BEGIN Data excerpts

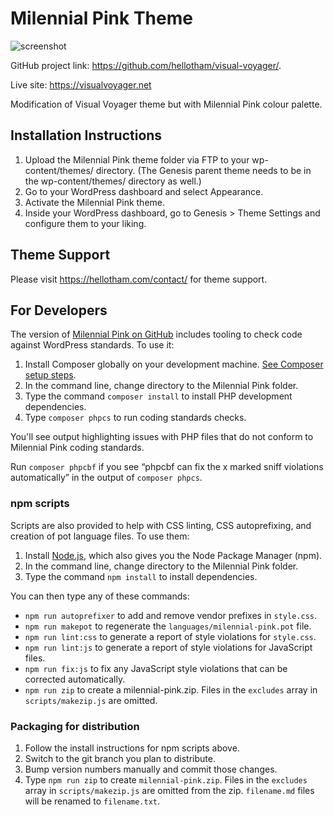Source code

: # Milennial Pink Theme

![screenshot](https://github.com/hellotham/visual-voyager/raw/develop/screenshot.png)

GitHub project link: https://github.com/hellotham/visual-voyager/.

Live site: https://visualvoyager.net

Modification of Visual Voyager theme but with Milennial Pink colour palette.

## Installation Instructions

1. Upload the Milennial Pink theme folder via FTP to your wp-content/themes/ directory. (The Genesis parent theme needs to be in the wp-content/themes/ directory as well.)
2. Go to your WordPress dashboard and select Appearance.
3. Activate the Milennial Pink theme.
4. Inside your WordPress dashboard, go to Genesis > Theme Settings and configure them to your liking.

## Theme Support

Please visit https://hellotham.com/contact/ for theme support.

## For Developers

The version of [Milennial Pink on GitHub](https://github.com/hellotham/visual-voyager/) includes tooling to check code against WordPress standards. To use it:

1. Install Composer globally on your development machine. [See Composer setup steps](https://getcomposer.org/doc/00-intro.md#downloading-the-composer-executable).
2. In the command line, change directory to the Milennial Pink folder.
3. Type the command `composer install` to install PHP development dependencies.
4. Type `composer phpcs` to run coding standards checks.

You'll see output highlighting issues with PHP files that do not conform to Milennial Pink coding standards.

Run `composer phpcbf` if you see “phpcbf can fix the x marked sniff violations automatically” in the output of `composer phpcs`.

### npm scripts

Scripts are also provided to help with CSS linting, CSS autoprefixing, and creation of pot language files. To use them:

1. Install [Node.js](https://nodejs.org/), which also gives you the Node Package Manager (npm).
2. In the command line, change directory to the Milennial Pink folder.
3. Type the command `npm install` to install dependencies.

You can then type any of these commands:

- `npm run autoprefixer` to add and remove vendor prefixes in `style.css`.
- `npm run makepot` to regenerate the `languages/milennial-pink.pot` file.
- `npm run lint:css` to generate a report of style violations for `style.css`.
- `npm run lint:js` to generate a report of style violations for JavaScript files.
- `npm run fix:js` to fix any JavaScript style violations that can be corrected automatically.
- `npm run zip` to create a milennial-pink.zip. Files in the `excludes` array in `scripts/makezip.js` are omitted.

### Packaging for distribution

1. Follow the install instructions for npm scripts above.
2. Switch to the git branch you plan to distribute.
3. Bump version numbers manually and commit those changes.
4. Type `npm run zip` to create `milennial-pink.zip`. Files in the `excludes` array in `scripts/makezip.js` are omitted from the zip. `filename.md` files will be renamed to `filename.txt`.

END Data excerpts

◆ What you need to do: Using the records above, pull out each line where the word "development" occurs.

◆ Response to this exercise:
1. Install Composer globally on your development machine. [See Composer setup steps](https://getcomposer.org/doc/00-intro.md#downloading-the-composer-executable).
3. Type the command `composer install` to install PHP development dependencies.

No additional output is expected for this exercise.